Segment Start: RECORDS PROVIDED
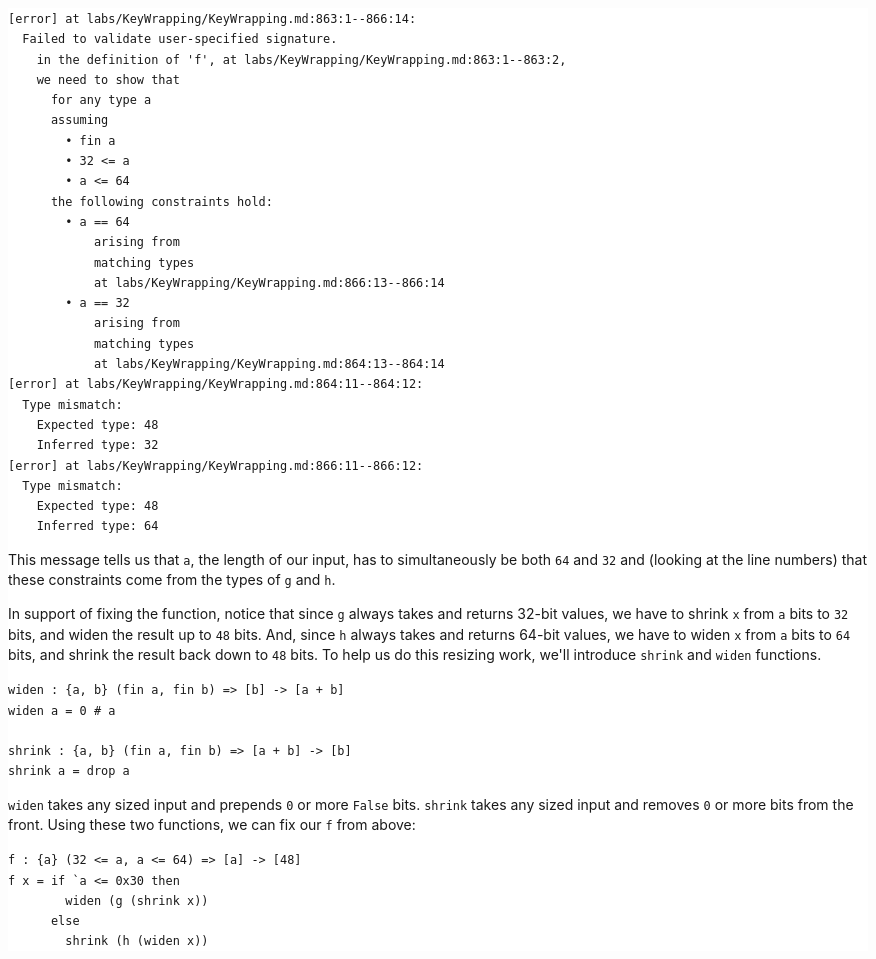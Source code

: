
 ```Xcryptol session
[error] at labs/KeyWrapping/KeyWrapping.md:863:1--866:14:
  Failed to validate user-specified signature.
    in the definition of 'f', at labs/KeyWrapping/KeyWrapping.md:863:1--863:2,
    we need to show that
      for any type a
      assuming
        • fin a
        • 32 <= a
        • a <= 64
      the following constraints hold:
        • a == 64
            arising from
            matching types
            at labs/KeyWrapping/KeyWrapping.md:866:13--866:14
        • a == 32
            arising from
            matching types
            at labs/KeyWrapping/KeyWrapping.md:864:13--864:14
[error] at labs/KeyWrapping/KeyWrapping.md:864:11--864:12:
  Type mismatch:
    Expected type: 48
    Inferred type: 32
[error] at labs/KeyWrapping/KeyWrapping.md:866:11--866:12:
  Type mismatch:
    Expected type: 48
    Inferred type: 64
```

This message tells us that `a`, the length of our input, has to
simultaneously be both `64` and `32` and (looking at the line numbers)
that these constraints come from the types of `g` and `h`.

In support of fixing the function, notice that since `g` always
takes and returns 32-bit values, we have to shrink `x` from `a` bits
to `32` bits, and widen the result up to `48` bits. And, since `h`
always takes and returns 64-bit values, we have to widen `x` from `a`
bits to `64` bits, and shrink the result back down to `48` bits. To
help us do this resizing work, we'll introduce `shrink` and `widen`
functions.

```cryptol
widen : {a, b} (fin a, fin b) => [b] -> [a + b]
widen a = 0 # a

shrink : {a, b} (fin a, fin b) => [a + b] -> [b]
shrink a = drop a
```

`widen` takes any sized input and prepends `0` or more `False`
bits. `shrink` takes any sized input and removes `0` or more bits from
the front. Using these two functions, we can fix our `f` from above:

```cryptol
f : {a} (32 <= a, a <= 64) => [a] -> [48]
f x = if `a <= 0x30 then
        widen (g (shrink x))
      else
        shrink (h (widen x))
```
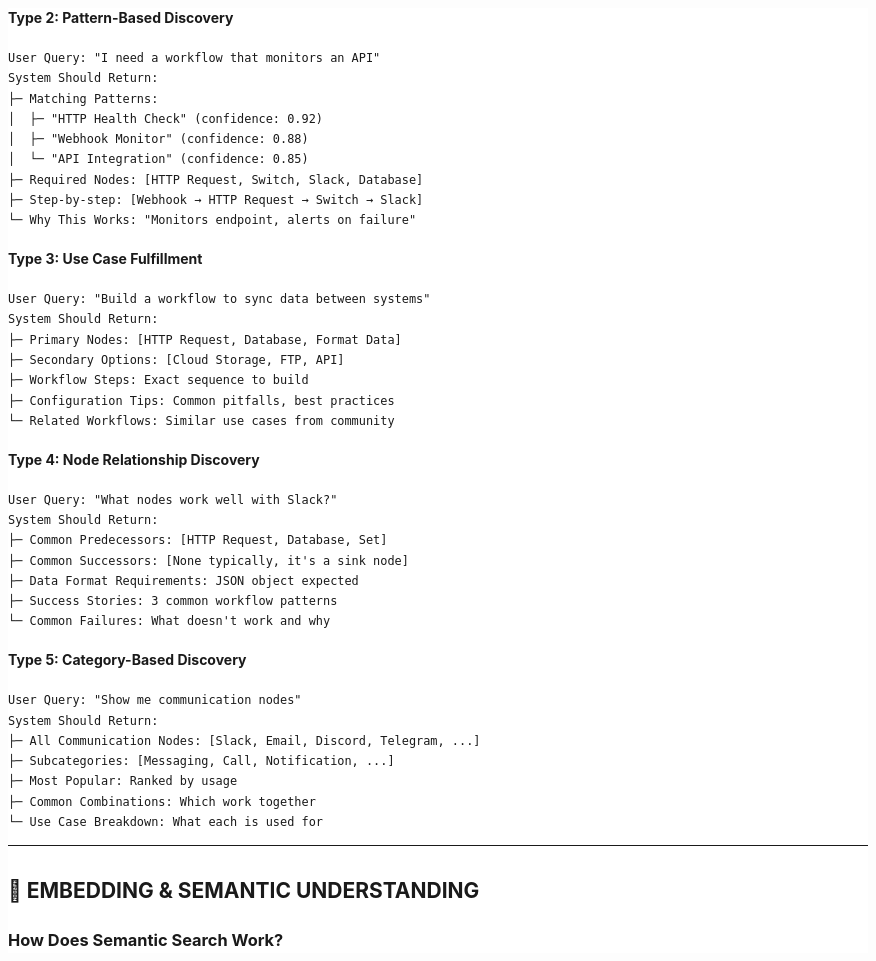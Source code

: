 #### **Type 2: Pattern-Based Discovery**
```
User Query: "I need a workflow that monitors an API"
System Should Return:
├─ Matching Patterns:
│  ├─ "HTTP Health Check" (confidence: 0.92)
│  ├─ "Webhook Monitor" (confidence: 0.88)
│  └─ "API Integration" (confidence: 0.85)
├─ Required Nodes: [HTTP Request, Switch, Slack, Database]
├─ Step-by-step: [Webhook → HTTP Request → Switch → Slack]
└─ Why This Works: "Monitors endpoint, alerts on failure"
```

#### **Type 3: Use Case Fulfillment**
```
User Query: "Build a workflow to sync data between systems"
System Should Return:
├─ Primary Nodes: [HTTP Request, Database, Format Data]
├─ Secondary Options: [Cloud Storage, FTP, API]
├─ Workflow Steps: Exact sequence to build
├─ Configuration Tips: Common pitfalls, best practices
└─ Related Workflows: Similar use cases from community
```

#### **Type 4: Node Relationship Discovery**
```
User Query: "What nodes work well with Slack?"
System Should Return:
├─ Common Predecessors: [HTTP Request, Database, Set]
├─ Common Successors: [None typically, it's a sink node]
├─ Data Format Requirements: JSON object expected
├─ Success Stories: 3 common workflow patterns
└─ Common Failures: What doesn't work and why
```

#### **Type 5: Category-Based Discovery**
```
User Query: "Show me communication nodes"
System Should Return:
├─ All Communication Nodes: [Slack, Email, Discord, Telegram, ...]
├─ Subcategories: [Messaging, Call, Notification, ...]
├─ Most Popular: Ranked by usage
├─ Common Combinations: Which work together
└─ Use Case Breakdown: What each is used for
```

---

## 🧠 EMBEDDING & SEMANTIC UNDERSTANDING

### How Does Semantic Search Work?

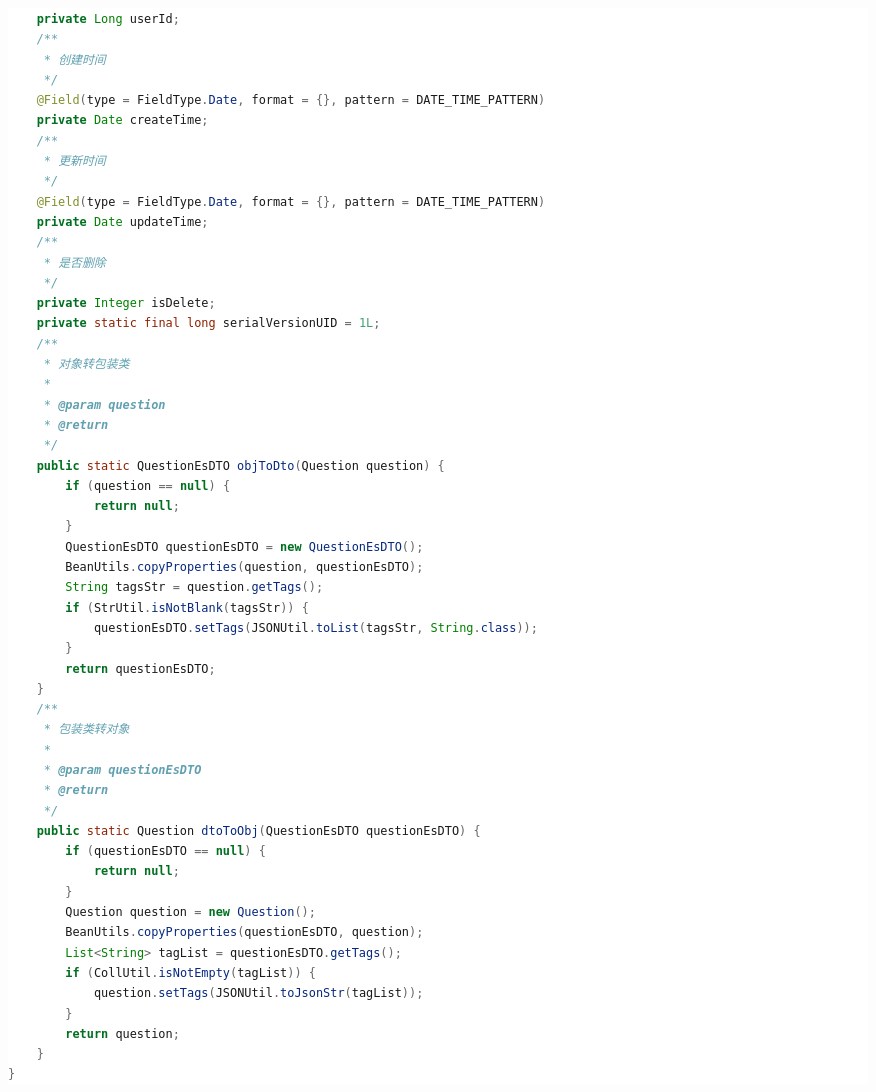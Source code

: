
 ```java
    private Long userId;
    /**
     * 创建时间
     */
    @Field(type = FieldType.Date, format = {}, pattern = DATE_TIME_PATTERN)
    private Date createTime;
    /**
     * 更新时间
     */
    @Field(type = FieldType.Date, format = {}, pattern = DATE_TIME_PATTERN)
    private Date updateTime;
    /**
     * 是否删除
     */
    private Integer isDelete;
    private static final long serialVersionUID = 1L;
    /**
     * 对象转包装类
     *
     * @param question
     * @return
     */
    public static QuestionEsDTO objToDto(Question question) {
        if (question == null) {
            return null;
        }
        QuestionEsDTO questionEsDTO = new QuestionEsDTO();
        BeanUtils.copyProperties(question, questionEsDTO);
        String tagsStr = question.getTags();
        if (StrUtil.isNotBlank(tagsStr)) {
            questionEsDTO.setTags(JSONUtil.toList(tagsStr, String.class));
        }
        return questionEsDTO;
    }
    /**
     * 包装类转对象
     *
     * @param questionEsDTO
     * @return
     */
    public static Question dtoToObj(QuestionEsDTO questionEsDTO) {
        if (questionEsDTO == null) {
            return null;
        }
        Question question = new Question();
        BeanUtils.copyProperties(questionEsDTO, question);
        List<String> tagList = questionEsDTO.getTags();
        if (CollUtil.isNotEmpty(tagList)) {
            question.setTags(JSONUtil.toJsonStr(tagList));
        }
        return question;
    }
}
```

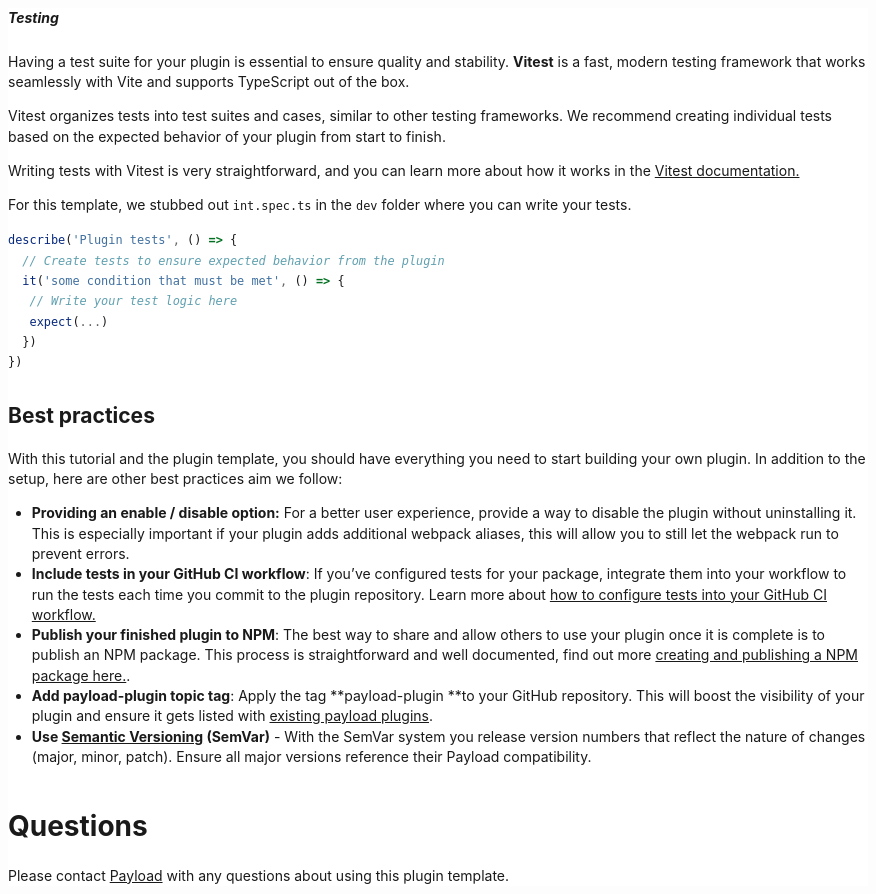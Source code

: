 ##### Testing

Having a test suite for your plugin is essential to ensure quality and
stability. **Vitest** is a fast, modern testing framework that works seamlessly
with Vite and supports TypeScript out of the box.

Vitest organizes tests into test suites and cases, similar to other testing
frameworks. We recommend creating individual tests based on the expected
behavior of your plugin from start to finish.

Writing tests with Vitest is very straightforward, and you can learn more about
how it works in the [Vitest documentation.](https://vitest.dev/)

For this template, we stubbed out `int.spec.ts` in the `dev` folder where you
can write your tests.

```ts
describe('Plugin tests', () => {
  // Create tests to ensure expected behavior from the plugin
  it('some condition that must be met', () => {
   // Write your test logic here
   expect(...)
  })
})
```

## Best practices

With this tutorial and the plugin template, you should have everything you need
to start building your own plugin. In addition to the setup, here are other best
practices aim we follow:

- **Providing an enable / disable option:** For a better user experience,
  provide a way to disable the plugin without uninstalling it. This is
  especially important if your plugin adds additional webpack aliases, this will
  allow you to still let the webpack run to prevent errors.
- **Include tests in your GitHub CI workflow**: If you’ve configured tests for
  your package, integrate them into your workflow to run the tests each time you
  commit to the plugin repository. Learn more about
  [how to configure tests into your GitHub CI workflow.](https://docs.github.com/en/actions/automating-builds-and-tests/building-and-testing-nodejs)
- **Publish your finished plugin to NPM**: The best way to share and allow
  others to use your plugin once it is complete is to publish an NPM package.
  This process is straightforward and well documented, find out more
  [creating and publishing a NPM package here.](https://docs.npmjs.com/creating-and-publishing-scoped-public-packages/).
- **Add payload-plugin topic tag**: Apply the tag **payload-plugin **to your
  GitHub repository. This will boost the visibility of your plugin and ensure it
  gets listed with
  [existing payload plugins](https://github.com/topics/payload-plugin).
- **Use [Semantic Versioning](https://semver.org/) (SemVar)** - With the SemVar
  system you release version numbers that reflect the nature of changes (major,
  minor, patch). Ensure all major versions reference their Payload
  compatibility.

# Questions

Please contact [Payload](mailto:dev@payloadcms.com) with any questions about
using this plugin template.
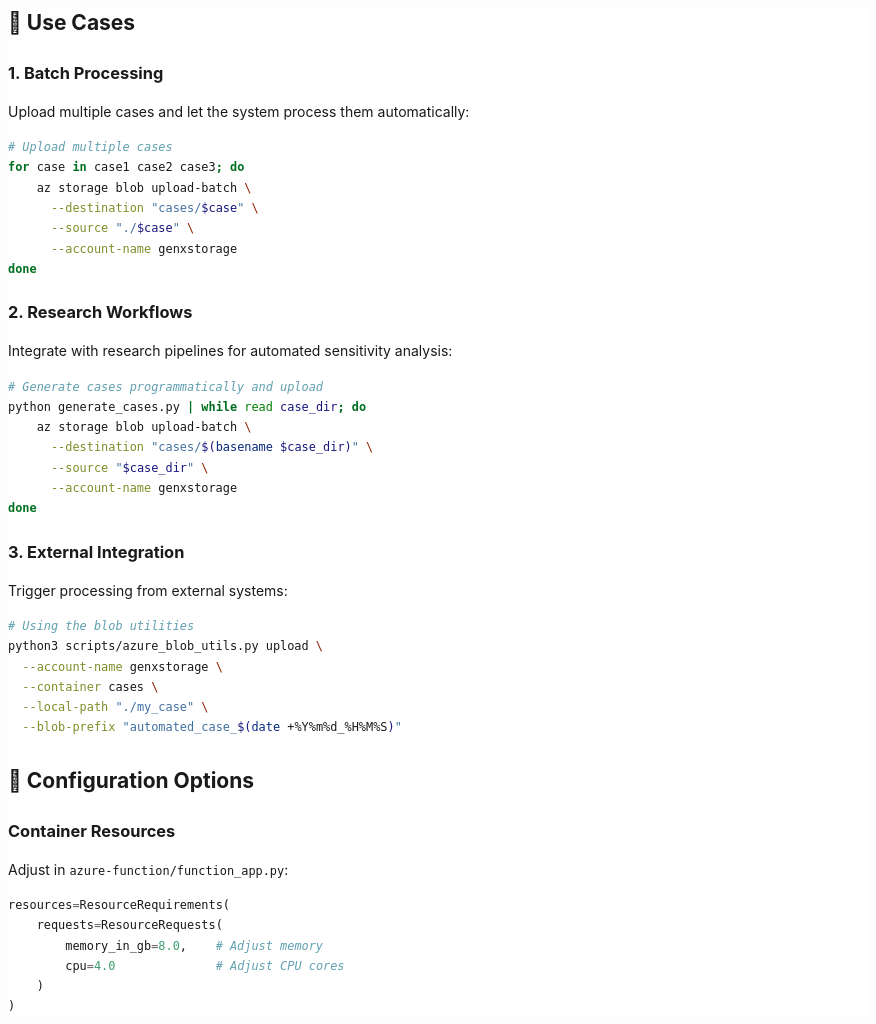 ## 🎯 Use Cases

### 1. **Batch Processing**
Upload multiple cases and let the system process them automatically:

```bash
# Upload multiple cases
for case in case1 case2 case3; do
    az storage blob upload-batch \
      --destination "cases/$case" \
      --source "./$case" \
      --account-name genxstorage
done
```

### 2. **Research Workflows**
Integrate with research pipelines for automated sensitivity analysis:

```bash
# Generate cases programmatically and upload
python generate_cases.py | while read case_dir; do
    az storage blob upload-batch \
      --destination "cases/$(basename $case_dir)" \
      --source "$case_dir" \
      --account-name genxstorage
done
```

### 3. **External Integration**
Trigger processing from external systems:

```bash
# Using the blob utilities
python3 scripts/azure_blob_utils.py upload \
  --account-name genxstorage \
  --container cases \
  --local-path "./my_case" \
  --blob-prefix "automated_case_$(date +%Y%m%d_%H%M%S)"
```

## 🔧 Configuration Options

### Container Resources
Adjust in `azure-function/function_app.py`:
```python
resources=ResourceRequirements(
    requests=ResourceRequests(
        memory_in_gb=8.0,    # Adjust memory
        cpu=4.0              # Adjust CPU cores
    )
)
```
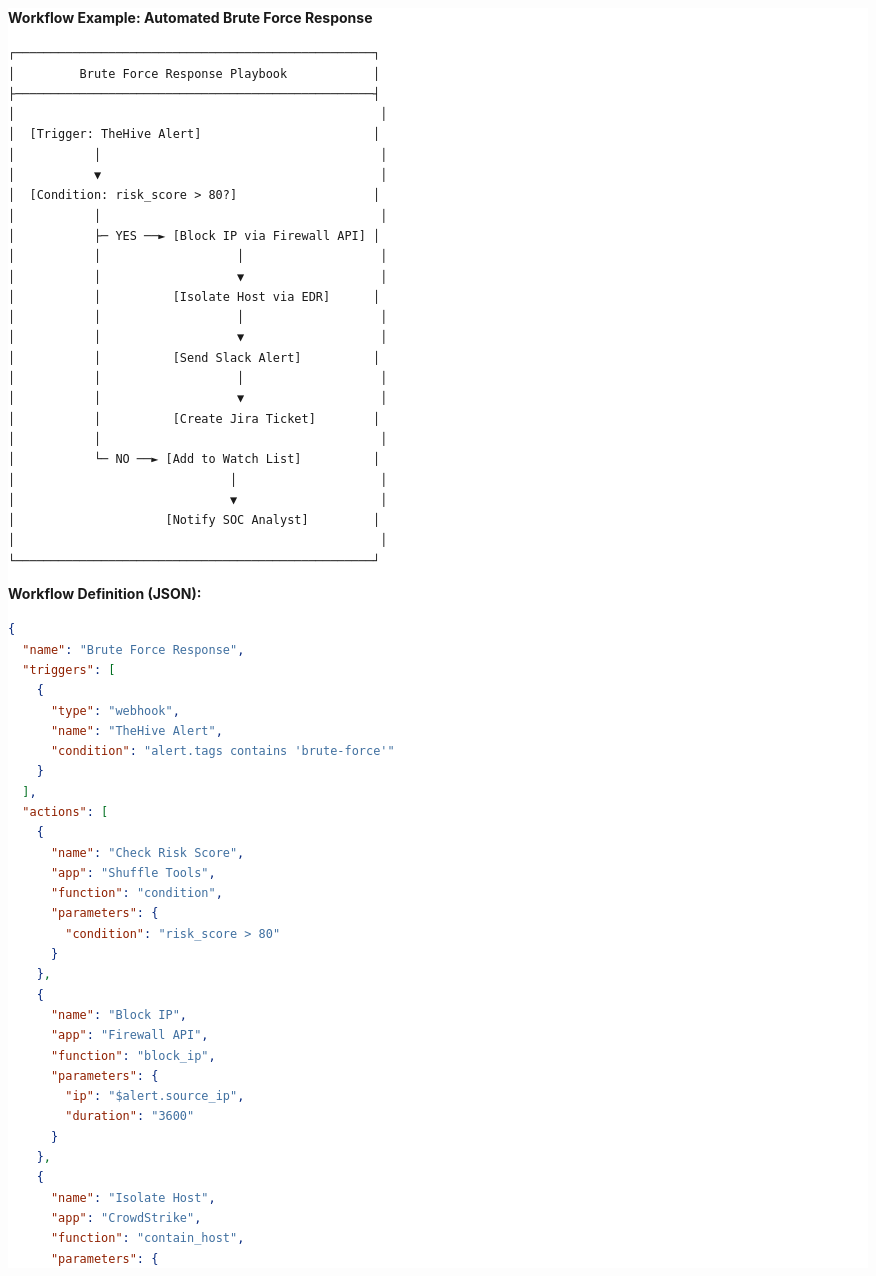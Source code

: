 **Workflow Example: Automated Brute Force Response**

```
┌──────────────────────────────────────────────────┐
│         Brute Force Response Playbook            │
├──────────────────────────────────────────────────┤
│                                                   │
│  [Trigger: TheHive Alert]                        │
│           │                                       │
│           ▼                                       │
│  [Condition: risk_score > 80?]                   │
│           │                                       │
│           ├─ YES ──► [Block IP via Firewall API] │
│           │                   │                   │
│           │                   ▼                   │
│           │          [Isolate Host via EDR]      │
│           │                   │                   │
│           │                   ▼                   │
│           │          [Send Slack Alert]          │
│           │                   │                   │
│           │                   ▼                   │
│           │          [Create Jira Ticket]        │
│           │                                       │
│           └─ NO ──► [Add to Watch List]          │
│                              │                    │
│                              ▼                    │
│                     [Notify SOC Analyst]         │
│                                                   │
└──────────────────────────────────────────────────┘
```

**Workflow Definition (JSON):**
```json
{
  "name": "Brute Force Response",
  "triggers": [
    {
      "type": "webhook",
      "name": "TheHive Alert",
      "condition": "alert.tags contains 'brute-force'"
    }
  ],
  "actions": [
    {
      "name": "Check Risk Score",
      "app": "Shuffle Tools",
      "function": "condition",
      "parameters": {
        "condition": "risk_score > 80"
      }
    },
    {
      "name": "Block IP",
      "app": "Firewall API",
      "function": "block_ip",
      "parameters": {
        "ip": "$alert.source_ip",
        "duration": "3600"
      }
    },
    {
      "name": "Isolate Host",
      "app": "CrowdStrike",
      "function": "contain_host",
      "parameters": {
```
Segment End: RECORDS PROVIDED
§ **REQUIRED WORK**: Spot every line in the entries that includes the word "package", and copy each one out.

§ **TASK OUTPUT**:
  your package, integrate them into your workflow to run the tests each time you
  others to use your plugin once it is complete is to publish an NPM package.
  [creating and publishing a NPM package here.](https://docs.npmjs.com/creating-and-publishing-scoped-public-packages/).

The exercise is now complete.